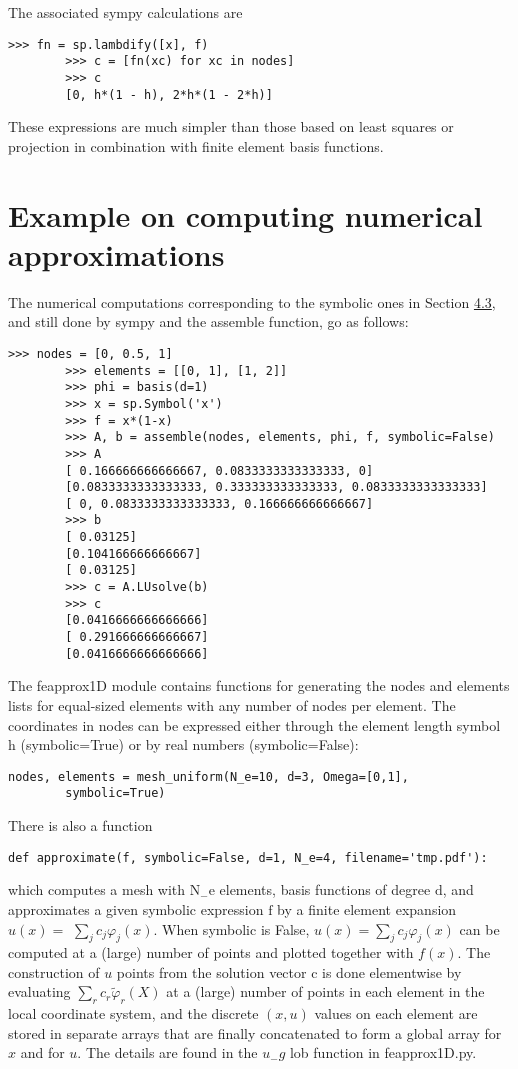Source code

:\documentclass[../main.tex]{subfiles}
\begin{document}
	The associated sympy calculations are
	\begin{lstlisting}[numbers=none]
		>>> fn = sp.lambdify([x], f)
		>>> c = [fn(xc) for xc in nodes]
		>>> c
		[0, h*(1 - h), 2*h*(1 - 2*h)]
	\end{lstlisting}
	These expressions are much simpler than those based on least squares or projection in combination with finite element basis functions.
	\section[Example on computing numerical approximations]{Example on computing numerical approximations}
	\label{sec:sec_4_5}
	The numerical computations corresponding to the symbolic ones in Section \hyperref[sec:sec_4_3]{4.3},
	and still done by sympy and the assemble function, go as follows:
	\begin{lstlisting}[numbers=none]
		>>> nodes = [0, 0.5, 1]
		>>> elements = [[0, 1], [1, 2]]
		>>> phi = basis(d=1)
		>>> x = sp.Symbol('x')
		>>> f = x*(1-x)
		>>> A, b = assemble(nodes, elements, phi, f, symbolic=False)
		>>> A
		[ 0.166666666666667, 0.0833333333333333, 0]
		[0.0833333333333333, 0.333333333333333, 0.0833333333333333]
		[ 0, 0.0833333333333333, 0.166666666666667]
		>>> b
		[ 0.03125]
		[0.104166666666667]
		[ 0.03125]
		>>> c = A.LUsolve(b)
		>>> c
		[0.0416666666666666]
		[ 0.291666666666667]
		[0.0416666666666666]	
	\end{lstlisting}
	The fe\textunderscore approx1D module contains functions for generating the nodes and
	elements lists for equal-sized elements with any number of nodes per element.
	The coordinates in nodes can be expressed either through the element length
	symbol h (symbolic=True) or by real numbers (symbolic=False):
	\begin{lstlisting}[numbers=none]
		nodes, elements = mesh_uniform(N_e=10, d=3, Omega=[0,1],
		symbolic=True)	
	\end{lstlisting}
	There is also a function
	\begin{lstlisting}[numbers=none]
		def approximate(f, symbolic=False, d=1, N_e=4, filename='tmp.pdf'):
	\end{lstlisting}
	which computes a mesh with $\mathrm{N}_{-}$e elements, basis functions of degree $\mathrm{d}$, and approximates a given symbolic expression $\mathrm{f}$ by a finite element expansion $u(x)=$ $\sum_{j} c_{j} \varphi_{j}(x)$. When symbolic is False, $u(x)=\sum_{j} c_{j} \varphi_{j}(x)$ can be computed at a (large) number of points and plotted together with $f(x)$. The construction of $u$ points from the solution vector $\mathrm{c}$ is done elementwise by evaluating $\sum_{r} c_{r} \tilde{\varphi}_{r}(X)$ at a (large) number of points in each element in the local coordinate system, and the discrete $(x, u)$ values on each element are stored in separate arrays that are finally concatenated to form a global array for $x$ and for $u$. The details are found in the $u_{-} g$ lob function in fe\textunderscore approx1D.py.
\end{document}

###

--- Task goal ---
Look over the listing. Pull out every line with the string "True" in it.

--- Expected output ---
	symbol h (symbolic=True) or by real numbers (symbolic=False):
		symbolic=True)	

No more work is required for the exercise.